President Ali pushes to build local capacity for Guyana’s crude oil trading

…says will work with private sector, intl partners to build local capacity

President Dr Irfaan Ali has announced that he will be working with the private sector in Guyana to build local capacity so that they can eventually take over in selling the country’s share of crude oil received from offshore production activities.
“I will be working with the local private sector and international partners to ensure that we develop our capability and capacity in crude oil trading. We must be able to trade our crude oil from Guyana with the infrastructure, with the human capital, and with the market skills. And that is going to create enormous opportunities for us,” the Head of State said while addressing industry stakeholders at the breakfast energy forum hosted by the Georgetown Chamber of Commerce and Industry (GCCI) on Thursday morning.
Based on the Production Sharing Agreement (PSA) for the oil-rich Stabroek Block, Guyana receives a 50 per cent share of the profit oil from offshore operations. Since production started in December 2019 with US oil giant ExxonMobil as the operator, the country has been hiring international companies via a competitive bidding process to market its share of crude.
According to President Ali, he plans to continue partnering with the international experts over the coming years while simultaneously building local capacity.
“We have to short-circuit this. So, we have to get those who have already done it for other countries to work with us in transferring the knowledge. Maybe to enter a partnership for the next three, four, or five years until we get the experience to do it on our own. These are the bold decisions that we must embrace. These are the bold ideas that will take us from where we are to where we want to be,” the Guyanese leader posited.
Last October, British firms BB Energy Trading Limited and JE Energy were contracted to market crude oil from the Liza Destiny, Unity, and Prosperity Floating Production Storage and Offloading (FPSO) vessels for a 12-month period starting in 2024.
These two companies, which had previously marketed Guyana’s crude from the 2023-2024 period, were selected from among 27 bids submitted. The bidding process was divided into several lots: Lot 1 – Liza Destiny FPSO Vessel, Lot 2 – Liza Unity FPSO Vessel, Lot 3 – Payara Prosperity FPSO Vessel, Lot 4 – Any two (2) Lots combined, Lot 5 – Combined Lots One, Two and Three.
At the time of the award of the contract, the Natural Resources Ministry had highlighted that the Government secured a US$1.85 premium per barrel for the sale of its crude oil, a 93 per cent increase from the previous year.
“The combined premium per barrel to be received by the Government of Guyana from these two companies for the crudes from these three FPSOs amounts to US$1.85, reflecting a substantial 93 per cent increase compared to the US$0.96 premium secured in the previous period (2023-2024),” the Ministry had said.
For 2025, Guyana is entitled to 31 of the 246 lifts of profit oil from the Stabroek Block.
Back in July, it was reported that Guyana received payments for 13 of its 31 lifts during the first half of this year. In fact, Guyana has earned just over US$1.05 billion from crude oil sales so far this year.

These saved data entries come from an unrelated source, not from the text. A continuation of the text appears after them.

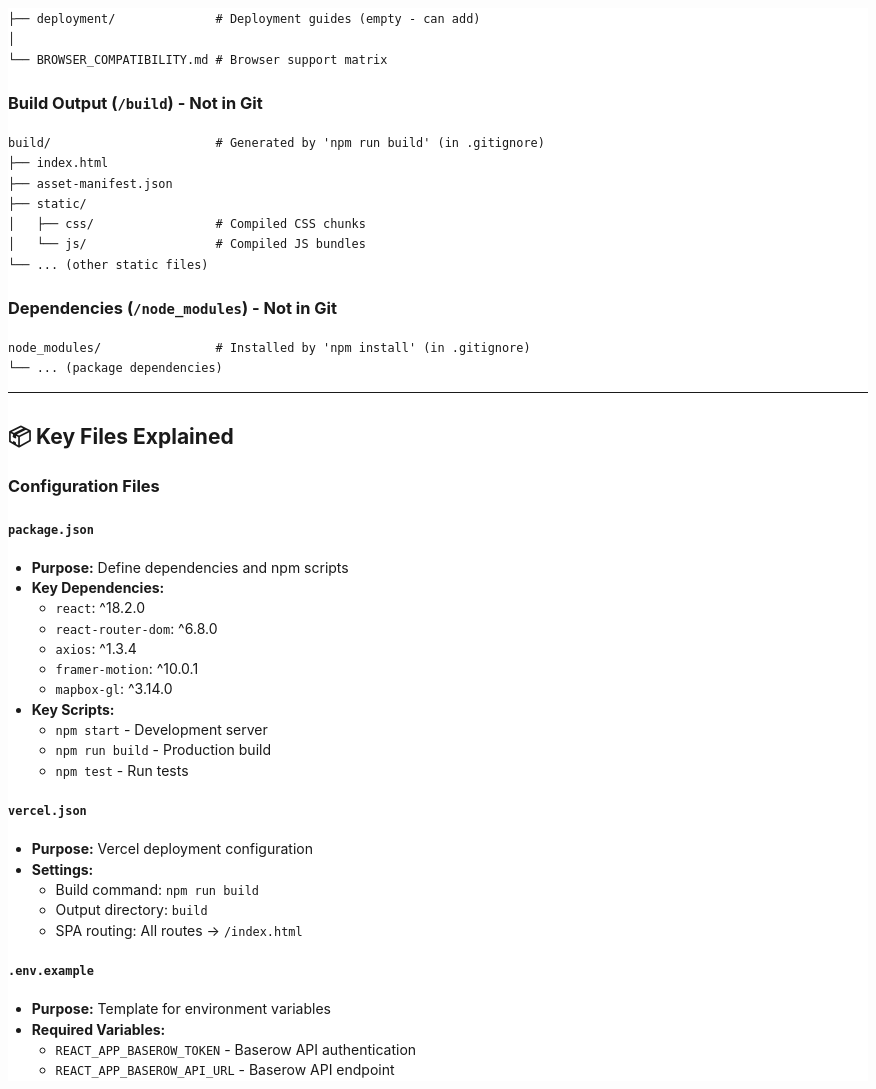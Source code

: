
 ```
├── deployment/              # Deployment guides (empty - can add)
│
└── BROWSER_COMPATIBILITY.md # Browser support matrix
```

### Build Output (`/build`) - Not in Git
```
build/                       # Generated by 'npm run build' (in .gitignore)
├── index.html
├── asset-manifest.json
├── static/
│   ├── css/                 # Compiled CSS chunks
│   └── js/                  # Compiled JS bundles
└── ... (other static files)
```

### Dependencies (`/node_modules`) - Not in Git
```
node_modules/                # Installed by 'npm install' (in .gitignore)
└── ... (package dependencies)
```

---

## 📦 Key Files Explained

### Configuration Files

#### `package.json`
- **Purpose:** Define dependencies and npm scripts
- **Key Dependencies:**
  - `react`: ^18.2.0
  - `react-router-dom`: ^6.8.0
  - `axios`: ^1.3.4
  - `framer-motion`: ^10.0.1
  - `mapbox-gl`: ^3.14.0
- **Key Scripts:**
  - `npm start` - Development server
  - `npm run build` - Production build
  - `npm test` - Run tests

#### `vercel.json`
- **Purpose:** Vercel deployment configuration
- **Settings:**
  - Build command: `npm run build`
  - Output directory: `build`
  - SPA routing: All routes → `/index.html`

#### `.env.example`
- **Purpose:** Template for environment variables
- **Required Variables:**
  - `REACT_APP_BASEROW_TOKEN` - Baserow API authentication
  - `REACT_APP_BASEROW_API_URL` - Baserow API endpoint
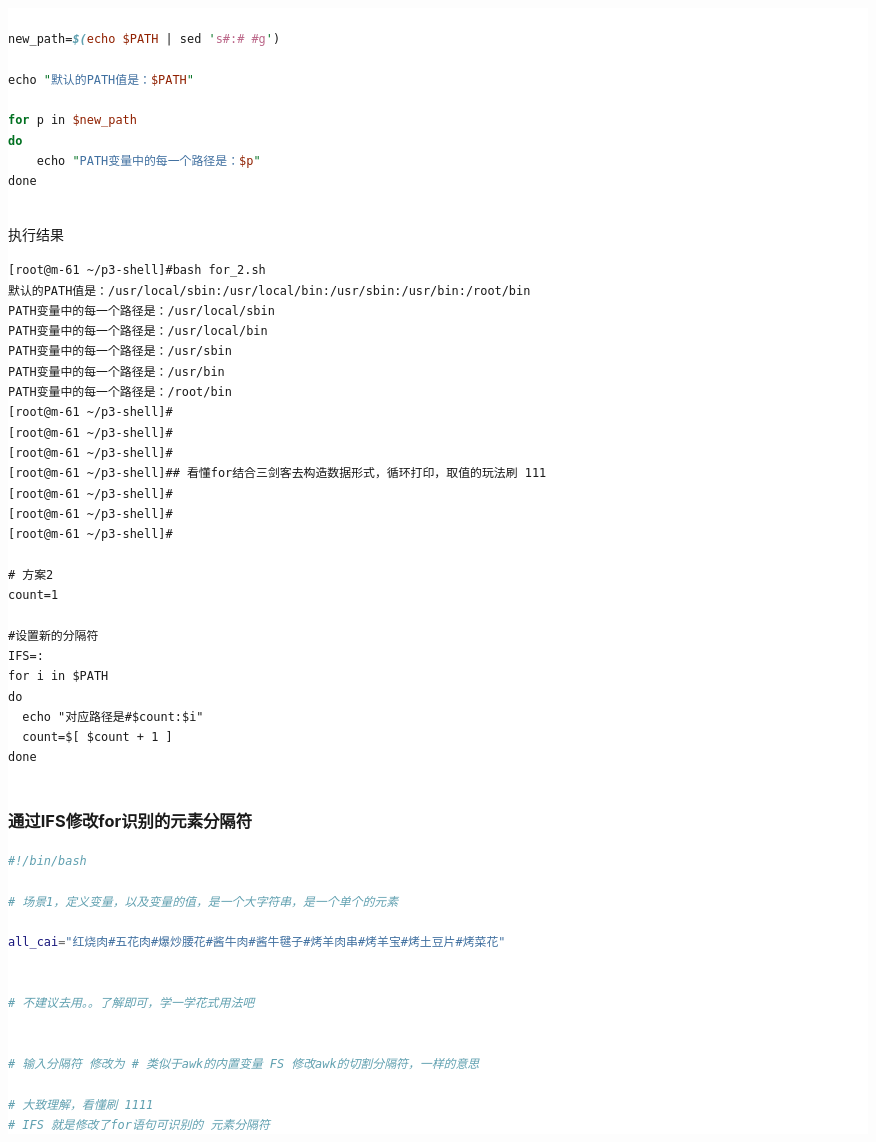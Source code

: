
 ```perl

new_path=$(echo $PATH | sed 's#:# #g')

echo "默认的PATH值是：$PATH"

for p in $new_path
do
	echo "PATH变量中的每一个路径是：$p"
done



```



执行结果

```
[root@m-61 ~/p3-shell]#bash for_2.sh 
默认的PATH值是：/usr/local/sbin:/usr/local/bin:/usr/sbin:/usr/bin:/root/bin
PATH变量中的每一个路径是：/usr/local/sbin
PATH变量中的每一个路径是：/usr/local/bin
PATH变量中的每一个路径是：/usr/sbin
PATH变量中的每一个路径是：/usr/bin
PATH变量中的每一个路径是：/root/bin
[root@m-61 ~/p3-shell]#
[root@m-61 ~/p3-shell]#
[root@m-61 ~/p3-shell]#
[root@m-61 ~/p3-shell]## 看懂for结合三剑客去构造数据形式，循环打印，取值的玩法刷 111
[root@m-61 ~/p3-shell]#
[root@m-61 ~/p3-shell]#
[root@m-61 ~/p3-shell]#

# 方案2
count=1

#设置新的分隔符
IFS=:
for i in $PATH
do
  echo "对应路径是#$count:$i"
  count=$[ $count + 1 ]
done


```

### 通过IFS修改for识别的元素分隔符

```bash
#!/bin/bash

# 场景1，定义变量，以及变量的值，是一个大字符串，是一个单个的元素

all_cai="红烧肉#五花肉#爆炒腰花#酱牛肉#酱牛毽子#烤羊肉串#烤羊宝#烤土豆片#烤菜花"


# 不建议去用。。了解即可，学一学花式用法吧


# 输入分隔符 修改为 # 类似于awk的内置变量 FS 修改awk的切割分隔符，一样的意思

# 大致理解，看懂刷 1111
# IFS 就是修改了for语句可识别的 元素分隔符

```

This, combined with royalty payments, has seen the country’s total oil revenues earned in the first half of 2025 reach some US$1.22 billion or G$255 billion – monies that are being held in the Natural Resource Fund (NRF) at the New York Federal Reserve Bank, where it is earning interest.
The Government is projected to earn an estimated US$2.2 billion in profit oil and US$340.6 million in royalties for 2025.
Exxon, through its local subsidiary Esso Exploration Production Guyana Limited (EEPGL), is the operator of the Stabroek Block and holds a 45 per cent interest in the block. Hess Guyana Exploration Ltd holds 30 per cent interest, and China National Offshore Oil Corporation (CNOOC) Petroleum Guyana Limited, a wholly-owned subsidiary of CNOOC Limited, holds the remaining 25 per cent interest.
The Liza Phases One and Two and Payara Projects, all of which combined are producing over 600,000 barrels of oil per day, account for the three FPSO vessels operating in Guyana’s Stabroek Block in waters offshore.
Just last month, however, Exxon started up its fourth FPSO, the One Guyana vessel from the Yellowtail Project. With these four FPSOs, the company anticipates growing production to more than 900,000 barrels of oil per day by the end of this year.
Meanwhile, Exxon has already received approvals for, and is advancing preparatory works on, its fifth and sixth projects, Uaru and Whiptail. Uaru is anticipated to start production in 2026, and Whiptail is anticipated to start up in 2027, taking Guyana’s production to over 1.2 million barrels of oil per day by 2027.
In addition to at least these six projects offshore Guyana, Exxon is also eyeing the possibility of having 10 FPSOs being operational by 2030. Only last week, the Guyana Government approved US oil major’s seventh development in Guyana’s waters – the Hammerhead project, which is targeting a 2029 start-up with an FPSO vessel that will produce approximately 150,000 barrels of oil per day.